Companies working with Oracle databases found themselves in one of these three buckets:

  • #1) No CDC Solution and a very loaded system. Companies know LogMiner alone cannot support their data load, especially as they look ahead to move from batch to CDC/streaming.
  • #2) Using LogMiner currently, and it’s not keeping up with the load because their load size has grown. In peak hours of business operation, LogMiner might experience a delay of hours or even days with the data and then catches up when things calm down, but it’s clear that something is starting to break under the strain of growing data volume and velocity.
  • #3) Already using a binary parser from a licensed provider, but paying high prices and want to move to a different solution. Expensive, but feels like the only option that can handle the load.

Meet the Oracle Binary Log Parser (OBLP) by Equalum

It became clear that companies needed a tool that could read the logs faster than LogMiner but without the cost associated with the big, expensive, proprietary tools and without a heavy load on the source system.

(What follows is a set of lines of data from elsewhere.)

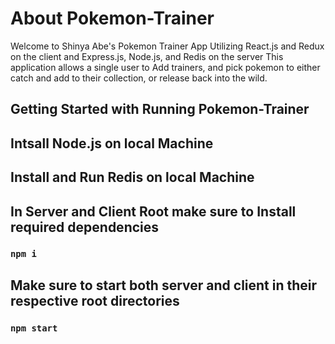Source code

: # About Pokemon-Trainer

Welcome to Shinya Abe's Pokemon Trainer App Utilizing React.js and 
Redux on the client and Express.js, Node.js, and Redis on the server
This application allows a single user to Add trainers, and 
pick pokemon to either catch and add to their collection, or 
release back into the wild.

## Getting Started with Running Pokemon-Trainer

## Intsall Node.js on local Machine
## Install and Run Redis on local Machine

## In Server and Client Root make sure to Install required dependencies
### `npm i`

## Make sure to start both server and client in their respective root directories
### `npm start`

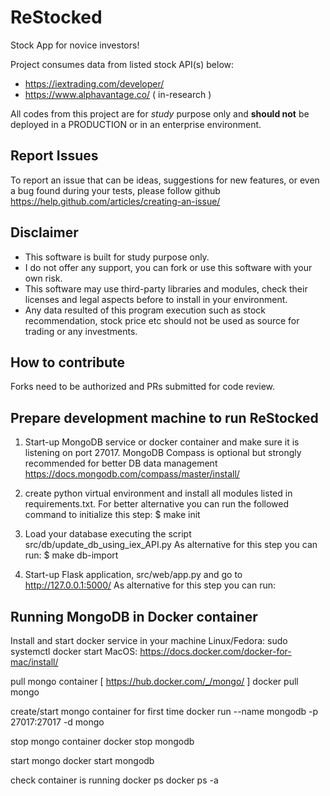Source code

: # ReStocked

Stock App for novice investors!

Project consumes data from listed stock API(s) below:

* https://iextrading.com/developer/
* https://www.alphavantage.co/ ( in-research )

All codes from this project are for *study* purpose only and **should not** be deployed in a PRODUCTION
or in an enterprise environment.

## Report Issues
To report an issue that can be ideas, suggestions for new features, or even a bug found during your tests, 
please follow github https://help.github.com/articles/creating-an-issue/ 

## Disclaimer
* This software is built for study purpose only.  
* I do not offer any support, you can fork or use this software with your own risk.
* This software may use third-party libraries and modules, check their licenses and legal aspects before to install in your environment.
* Any data resulted of this program execution such as stock recommendation, stock price etc should not be used as source for trading or any investments.

## How to contribute
Forks need to be authorized and PRs  submitted for code review.

## Prepare development machine to run ReStocked

1. Start-up MongoDB service or docker container and make sure it is listening on port 27017. MongoDB Compass is optional
   but strongly recommended for better DB data management https://docs.mongodb.com/compass/master/install/

2. create python virtual environment and install all modules listed in requirements.txt. For better alternative
   you can run the followed command to initialize this step: $ make init

3. Load your database executing the script src/db/update_db_using_iex_API.py
   As alternative for this step you can run: $ make db-import

4. Start-up Flask application, src/web/app.py and go to http://127.0.0.1:5000/
   As alternative for this step you can run:


## Running MongoDB in Docker container

Install and start docker service in your machine
Linux/Fedora: sudo systemctl docker start
MacOS: https://docs.docker.com/docker-for-mac/install/

pull mongo container [ https://hub.docker.com/_/mongo/ ]
docker pull mongo

create/start mongo container for first time
docker run --name mongodb -p 27017:27017 -d mongo

stop mongo container
docker stop mongodb

start mongo
docker start mongodb

check container is running
docker ps
docker ps -a
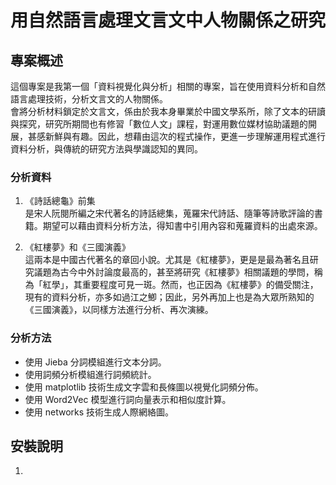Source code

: # 用自然語言處理文言文中人物關係之研究

## 專案概述

這個專案是我第一個「資料視覺化與分析」相關的專案，旨在使用資料分析和自然語言處理技術，分析文言文的人物關係。  
會將分析材料鎖定於文言文，係由於我本身畢業於中國文學系所，除了文本的研讀與探究，研究所期間也有修習「數位人文」課程，對運用數位媒材協助議題的開展，甚感新鮮與有趣。因此，想藉由這次的程式操作，更進一步理解運用程式進行資料分析，與傳統的研究方法與學識認知的異同。

### 分析資料
1. 《詩話總龜》前集  
是宋人阮閱所編之宋代著名的詩話總集，蒐羅宋代詩話、隨筆等詩歌評論的書籍。期望可以藉由資料分析方法，得知書中引用內容和蒐羅資料的出處來源。

2. 《紅樓夢》和《三國演義》  
這兩本是中國古代著名的章回小說。尤其是《紅樓夢》，更是是最為著名且研究議題為古今中外討論度最高的，甚至將研究《紅樓夢》相關議題的學問，稱為「紅學」，其重要程度可見一斑。然而，也正因為《紅樓夢》的備受關注，現有的資料分析，亦多如過江之鯽；因此，另外再加上也是為大眾所熟知的《三國演義》，以同樣方法進行分析、再次演練。

### 分析方法
+ 使用 Jieba 分詞模組進行文本分詞。
+ 使用詞頻分析模組進行詞頻統計。
+ 使用 matplotlib 技術生成文字雲和長條圖以視覺化詞頻分佈。
+ 使用 Word2Vec 模型進行詞向量表示和相似度計算。
+ 使用 networks 技術生成人際網絡圖。

## 安裝說明

1.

Equalum came into view as a growing and nimble data ingestion start-up, developing the Oracle Binary Log Parser or OBLP. Equalum’s OBLP offers the best option for CDC data replication that is 10 times faster than LogMiner. The platform also supports LogMiner with continuous mine available or not available. LogMiner can still be a user’s preferred tool when the load is low, leaving Equalum to solve the continuous mine deprecation issue on their behalf.

Instead of all of the computing work happening on the production database servers, overloading the system, Equalum can do roughly 20% of the work on database servers and the rest done remotely on the Equalum servers. With the Oracle Binary Log Parser, there is no more parsing of data in your database which is the heavy part that takes up CPU. Instead, it reads the redo log in a binary fashion and parses the bytes based on offset positions, essentially reverse engineering the binary output. This method offers speeds of up to 100,000 changes per second with potentially lower overhead on the database.

With Equalum, the amount of Input/Output (I/O) to read the logs should be negligible as the Oracle Databases are designed to handle much bigger reading and writing of data rather than parsing and computing. Systems can continue to operate smoothly and to peak performance for their intended purpose.

In addition to Change Data Capture, Equalum’s no-code UI platform offers stream processing, ETL and batch processing deployed both quickly and easily with infinite scalability as data volumes grow.